I had just finished telling her that I have never taken a class in linear algebra. Linear algebra is the study of linear mapping between different dimensions (for example, if we were mapping in the ocean, our dimensions would be latitude, longitude, depth, and time). It is generally taught in a math major's first or second year. But I wasn't a math major - I was a biology major. In fact, the last math class I took was in 2001 (Calculus). I had just confessed to her that I didn't really understand many of the basics of linear mathematics, even though I use it fairly regularly for my research.
"I don't understand," she said, "You are doing more complex math already for your project - how do you not know the basics?"
Well, it's pretty easy, and I think it's a problem that many graduate students in the sciences share. It isn't even just bioacoustitions (whose work is heavily influenced by math and physics) who are adversely affected. Most biological scientists need to use some sort of matrix math as part of the statistics they use to analyze their data (least squares and Markov models both use linear algebra). And many biologists (at least from the small sample test poll I did on Twitter) have never taken a class on linear mathematics.

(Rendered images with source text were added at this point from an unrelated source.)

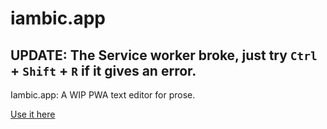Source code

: # iambic.app

## UPDATE: The Service worker broke, just try `Ctrl` + `Shift` + `R` if it gives an error.

Iambic.app: A WIP PWA text editor for prose.


[Use it here](https://iambic.vercel.app/)




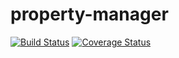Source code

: property-manager
================
[![Build Status](https://travis-ci.org/bchiatt/property-manager.svg?branch=master)](https://travis-ci.org/bchiatt/property-manager)
[![Coverage Status](https://coveralls.io/repos/bchiatt/property-manager/badge.png?branch=master)](https://coveralls.io/r/bchiatt/property-manager?branch=master)
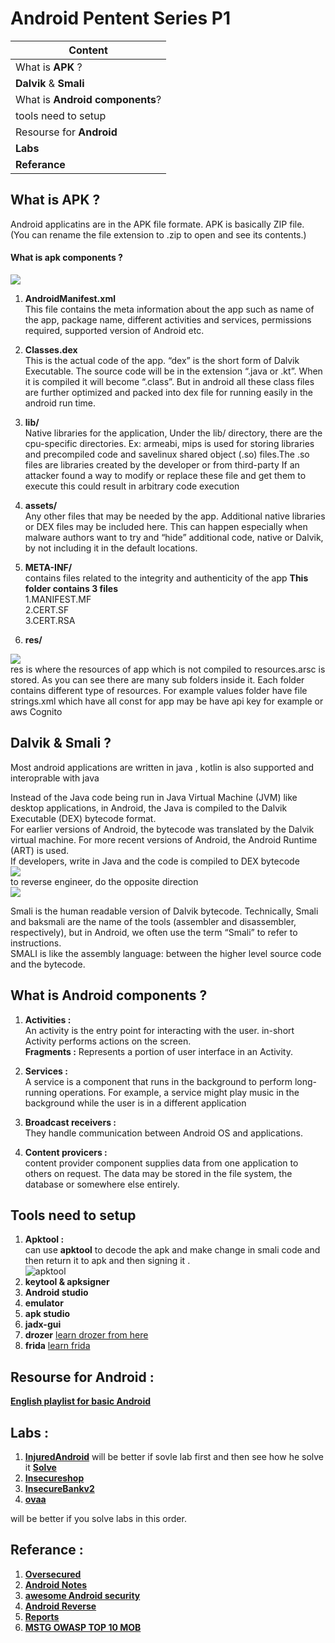 # Android Pentent Series P1

| Content                                                     |
| ----------------------------------------------------------- |
|  What is **APK** ?                                       |
| **Dalvik** & **Smali**                   |
|What is **Android components**?                                    |
|  tools need to setup                                 |
|  Resourse for **Android**                                      |
|  **Labs**                                                 |
| **Referance**                                            |


## What is **APK** ?
Android applicatins are in the APK file formate.
APK is basically ZIP file. (You can rename the file extension to .zip to open and see its contents.)
#### What is apk components ?
![](https://i.imgur.com/Df9M19d.png)

1.  **AndroidManifest.xml** <br/>
This file contains the meta information about the app such as name of the app, package name, different activities and services, permissions required, supported version of Android etc.

2. **Classes.dex** <br/>
This is the actual code of the app. “dex” is the short form of Dalvik Executable. The source code will be in the extension “.java or .kt”. When it is compiled it will become “.class”. But in android all these class files are further optimized and packed into dex file for running easily in the android run time.
3. **lib/** <br/>
Native libraries for the application, Under the lib/ directory, there are the cpu-specific directories. Ex: armeabi, mips
is used for storing libraries and precompiled code and savelinux shared object (.so) files.The .so files are libraries created by the developer or from  third-party If an attacker found a way to modify or replace these file and get them to execute this could result in arbitrary code execution
4. **assets/** <br/>
Any other files that may be needed by the app.
Additional native libraries or DEX files may be included here. This can happen especially when malware authors want to try and “hide” additional code, native or Dalvik, by not including it in the default locations.
5. **META-INF/**<br/>
contains files related to the integrity and authenticity of the app
**This folder contains 3 files** <br/>
1.MANIFEST.MF<br/>
2.CERT.SF <br/>
3.CERT.RSA <br/>
6. **res/** <br/>

![](https://i.imgur.com/AkO2dQo.png)
<br/>
res is where the resources of app which is not compiled to resources.arsc is stored. As you can see there are many sub folders inside it. Each folder contains different type of resources. 
For example values folder have file   strings.xml  which have all const for app may be have api key for example  or aws Cognito <br/>
## Dalvik & Smali ?
Most android applications are written in java , kotlin is also supported and interoprable with java <br/>

Instead of the Java code being run in Java Virtual Machine (JVM) like desktop applications, in Android, the Java is compiled to the Dalvik Executable (DEX) bytecode format. <br/>
For earlier versions of Android, the bytecode was translated by the Dalvik virtual machine. For more recent versions of Android, the Android Runtime (ART) is used. <br/>
If developers, write in Java and the code is compiled to DEX bytecode <br/>
![](https://i.imgur.com/JPJsb8q.png)
<br/> to reverse engineer, do the opposite direction <br/>
![](https://i.imgur.com/dHK1fYY.png)

Smali is the human readable version of Dalvik bytecode. Technically, Smali and baksmali are the name of the tools (assembler and disassembler, respectively), but in Android, we often use the term “Smali” to refer to instructions. <br/>
 SMALI is like the assembly language: between the higher level source code and the bytecode. <br/>


##  What is **Android components** ?

1. **Activities :** <br/>
An activity is the entry point for interacting with the user.
in-short Activity performs actions on the screen. <br/>
**Fragments :** Represents a portion of user interface in an Activity.
2. **Services :** <br/>
A service is a component that runs in the background to perform long-running operations. For example, a service might play music in the background while the user is in a different application
3. **Broadcast receivers :** <br/>
They handle communication between Android OS and applications.

4. **Content provicers :** <br/>
content provider component supplies data from one application to others on request.
The data may be stored in the file system, the database or somewhere else entirely.

## Tools need to setup 

1. **Apktool :** <br/>
 can use **apktool** to decode the apk and make change in smali code and then return it to apk and then signing it . <br/>
![apktool](https://i.imgur.com/Yah96RP.png)  <br/>
2. **keytool & apksigner** <br/>
3. **Android studio** <br/>
4. **emulator** <br/>
5. **apk studio** <br/>
6. **jadx-gui** <br/>
7. **drozer** [learn drozer from here](https://book.hacktricks.xyz/mobile-apps-pentesting/android-app-pentesting/drozer-tutorial)
8. **frida**  [learn frida](https://www.youtube.com/watch?v=iMNs8YAy6pk&ab_channel=sambal0x)


## **Resourse for Android :** 
[**English playlist for basic Android**](https://www.youtube.com/playlist?list=PLa2a0gT4SdEeCoYDX-5SkmL81U7atDZVd)
## **Labs :** 

1. [**InjuredAndroid**](https://github.com/B3nac/InjuredAndroid) will be better if sovle lab first and then see how he solve it [**Solve**](https://docs.google.com/presentation/d/1gK2vYdvwFn8r8dSawIWRRIF4yDF4qmMY2qEelS1M7rI/edit#slide=id.p)
2. [**Insecureshop**](https://github.com/optiv/Insecureshop)
3. [**InsecureBankv2**](https://github.com/dineshshetty/Android-InsecureBankv2)
4. [**ovaa**](https://github.com/oversecured/ovaa) 

will be better if you solve labs in this order.


## **Referance :** 
1. [**Oversecured**](https://blog.oversecured.com/)
2. [**Android Notes**](https://techvomit.net/android-security-notes/)
3. [**awesome Android security**](https://github.com/saeidshirazi/awesome-android-security)
4. [**Android Reverse**](https://www.ragingrock.com/AndroidAppRE/app_fundamentals.html)
5. [**Reports**](https://github.com/B3nac/Android-Reports-and-Resources)
6. [**MSTG OWASP TOP 10 MOB**](https://mobile-security.gitbook.io/mobile-security-testing-guide/overview/0x03-overview)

Many of us just trust that the parts inside the statistics/math machine are working right, and hope that the person who made the machine knew what they were doing.
|"I'm sure everything in there is working right!"|
Why do some Biology PhD students end up in this sort of mess? Well, it's not at all surprising when you look at the requirements for a "typical" biology major. Here are the requirements from Colombia University, which was the first school that popped up when I googled "Biology Major Requirements:"
Math: The math requirement can be fulfilled by taking either of these:
- Two semesters of calculus
- One semester of calculus plus one semester of statistics, with advisor's permission
So, at Colombia, after students take one year of Calculus, they're done with Math. University of Housten has a similar program, as did my undergraduate university, while Florida State University actually requires students to take one more semester of math.
OK, I get it. There's only so much time in the day. If I had spent all of my time during my biology degree taking math classes, I wouldn't have had time for all my Biology classes (or the other required core classes). I also would have HATED it, because I didn't understand how cool math is until grad school. The best explanation I've found for my former dislike of Math is this (article here):
"9: Mathematics disenchants young girls. I like Wired. Some of the best technological articles come from them, and a large part of this is that they’re not afraid to tell it the way it is. Whether we like it or not, we still raise our young girls different than our young boys: Disney movies about princesses; fairy tales about knights in shining armor; dressing them up in glitter-entrenched clothes. Then the elementary female learner enters school, overwhelmed by her vivid imagination, and mathematics kills her love for fantasy on impact. If there’s one way we can figure out how to teach mathematics better, it’s by making it not so “disenchanting.” (Oh, and by handing her a Tonka truck when she’s little.)"I was an imaginative kid. To my mind, math was not about imagination, it was about remembering and following rules. It was boring. I'm not sure exactly when this change happened, but somewhere in the last five years, I've realized that when I learn new math tools, it is fun to imagine how I can use them. It's kind of like showing a kid a bunch of different "tools" for transportation (car, horse, plane, shoes, dinosaur) and letting them make up a story about how they would use those vehicles to get to the top of the mountain. Instead of being something random and unconnected, I've made math part of my story. Even cooler than that, it's a mystery story, because I'm still trying to solve the puzzle.
So what's the solution? Lots of people who are smarter than me have been trying to figure this out for ages. I just know that when I have a kid, I'm going to try and figure out a way to make math appeal to their imagination. Also, there should really be a better bridge for incoming biology graduate students over the math gap. Some sort of basic intro to programming and linear algebra for those of us who will need to build our own tools. Sounds like a good idea to me.
|Maybe if we build a bridge in the first place we |
can avoid some sprained ankles and lost keys.
Or maybe this backward way of doing things is the best way to do it. Maybe I wouldn't have absorbed an intro to math/programming class if I had taken it. Maybe it's better to be thrown into the deep end, because then you're REALLY motivated to learn how to swim. And now, back to my new textbook.